## The problem
The data below is to be retyped exactly, line by line.

## Records supplied
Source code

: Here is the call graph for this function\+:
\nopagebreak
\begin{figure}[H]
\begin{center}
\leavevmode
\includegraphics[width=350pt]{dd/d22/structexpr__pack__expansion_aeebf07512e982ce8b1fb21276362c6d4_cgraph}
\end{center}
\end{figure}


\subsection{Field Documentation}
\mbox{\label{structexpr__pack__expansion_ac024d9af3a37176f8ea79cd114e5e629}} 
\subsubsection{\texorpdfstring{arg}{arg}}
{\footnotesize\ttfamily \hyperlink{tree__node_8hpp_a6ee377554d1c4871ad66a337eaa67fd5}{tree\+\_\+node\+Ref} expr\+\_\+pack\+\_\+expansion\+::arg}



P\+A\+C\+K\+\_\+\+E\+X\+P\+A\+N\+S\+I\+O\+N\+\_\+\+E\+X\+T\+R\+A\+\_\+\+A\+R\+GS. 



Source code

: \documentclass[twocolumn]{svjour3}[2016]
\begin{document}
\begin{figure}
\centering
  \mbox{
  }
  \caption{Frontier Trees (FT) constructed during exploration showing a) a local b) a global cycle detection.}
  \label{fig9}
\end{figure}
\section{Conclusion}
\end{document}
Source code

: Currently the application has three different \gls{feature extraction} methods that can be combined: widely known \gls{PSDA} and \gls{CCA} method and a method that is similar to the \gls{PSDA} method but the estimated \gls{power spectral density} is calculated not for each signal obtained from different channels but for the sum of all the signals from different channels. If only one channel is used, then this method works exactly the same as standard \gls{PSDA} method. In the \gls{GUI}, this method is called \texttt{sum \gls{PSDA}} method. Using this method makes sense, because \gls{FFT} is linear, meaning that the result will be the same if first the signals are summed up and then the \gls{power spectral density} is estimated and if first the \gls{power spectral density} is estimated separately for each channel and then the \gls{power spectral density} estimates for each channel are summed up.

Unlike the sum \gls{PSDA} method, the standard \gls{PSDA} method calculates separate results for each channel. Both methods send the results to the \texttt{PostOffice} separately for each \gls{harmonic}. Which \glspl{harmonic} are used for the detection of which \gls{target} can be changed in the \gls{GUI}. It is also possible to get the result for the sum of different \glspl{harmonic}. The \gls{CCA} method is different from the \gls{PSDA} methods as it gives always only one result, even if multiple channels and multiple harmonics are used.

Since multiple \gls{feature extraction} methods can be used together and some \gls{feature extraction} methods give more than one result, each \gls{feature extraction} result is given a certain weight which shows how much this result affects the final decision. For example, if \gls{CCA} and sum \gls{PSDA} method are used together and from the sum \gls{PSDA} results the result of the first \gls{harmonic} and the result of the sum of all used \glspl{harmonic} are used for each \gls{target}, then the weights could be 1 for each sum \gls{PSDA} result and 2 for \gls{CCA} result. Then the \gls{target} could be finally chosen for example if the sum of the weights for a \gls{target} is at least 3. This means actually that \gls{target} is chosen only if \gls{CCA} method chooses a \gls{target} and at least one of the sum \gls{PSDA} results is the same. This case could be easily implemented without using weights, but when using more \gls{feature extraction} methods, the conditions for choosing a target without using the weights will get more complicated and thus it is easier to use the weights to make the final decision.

## Exercise answer
Source code

: Here is the call graph for this function\+:
\nopagebreak
\begin{figure}[H]
\begin{center}
\leavevmode
\includegraphics[width=350pt]{dd/d22/structexpr__pack__expansion_aeebf07512e982ce8b1fb21276362c6d4_cgraph}
\end{center}
\end{figure}


\subsection{Field Documentation}
\mbox{\label{structexpr__pack__expansion_ac024d9af3a37176f8ea79cd114e5e629}} 
\subsubsection{\texorpdfstring{arg}{arg}}
{\footnotesize\ttfamily \hyperlink{tree__node_8hpp_a6ee377554d1c4871ad66a337eaa67fd5}{tree\+\_\+node\+Ref} expr\+\_\+pack\+\_\+expansion\+::arg}



P\+A\+C\+K\+\_\+\+E\+X\+P\+A\+N\+S\+I\+O\+N\+\_\+\+E\+X\+T\+R\+A\+\_\+\+A\+R\+GS. 



Source code

: \documentclass[twocolumn]{svjour3}[2016]
\begin{document}
\begin{figure}
\centering
  \mbox{
  }
  \caption{Frontier Trees (FT) constructed during exploration showing a) a local b) a global cycle detection.}
  \label{fig9}
\end{figure}
\section{Conclusion}
\end{document}
Source code

: Currently the application has three different \gls{feature extraction} methods that can be combined: widely known \gls{PSDA} and \gls{CCA} method and a method that is similar to the \gls{PSDA} method but the estimated \gls{power spectral density} is calculated not for each signal obtained from different channels but for the sum of all the signals from different channels. If only one channel is used, then this method works exactly the same as standard \gls{PSDA} method. In the \gls{GUI}, this method is called \texttt{sum \gls{PSDA}} method. Using this method makes sense, because \gls{FFT} is linear, meaning that the result will be the same if first the signals are summed up and then the \gls{power spectral density} is estimated and if first the \gls{power spectral density} is estimated separately for each channel and then the \gls{power spectral density} estimates for each channel are summed up.

Unlike the sum \gls{PSDA} method, the standard \gls{PSDA} method calculates separate results for each channel. Both methods send the results to the \texttt{PostOffice} separately for each \gls{harmonic}. Which \glspl{harmonic} are used for the detection of which \gls{target} can be changed in the \gls{GUI}. It is also possible to get the result for the sum of different \glspl{harmonic}. The \gls{CCA} method is different from the \gls{PSDA} methods as it gives always only one result, even if multiple channels and multiple harmonics are used.

Since multiple \gls{feature extraction} methods can be used together and some \gls{feature extraction} methods give more than one result, each \gls{feature extraction} result is given a certain weight which shows how much this result affects the final decision. For example, if \gls{CCA} and sum \gls{PSDA} method are used together and from the sum \gls{PSDA} results the result of the first \gls{harmonic} and the result of the sum of all used \glspl{harmonic} are used for each \gls{target}, then the weights could be 1 for each sum \gls{PSDA} result and 2 for \gls{CCA} result. Then the \gls{target} could be finally chosen for example if the sum of the weights for a \gls{target} is at least 3. This means actually that \gls{target} is chosen only if \gls{CCA} method chooses a \gls{target} and at least one of the sum \gls{PSDA} results is the same. This case could be easily implemented without using weights, but when using more \gls{feature extraction} methods, the conditions for choosing a target without using the weights will get more complicated and thus it is easier to use the weights to make the final decision.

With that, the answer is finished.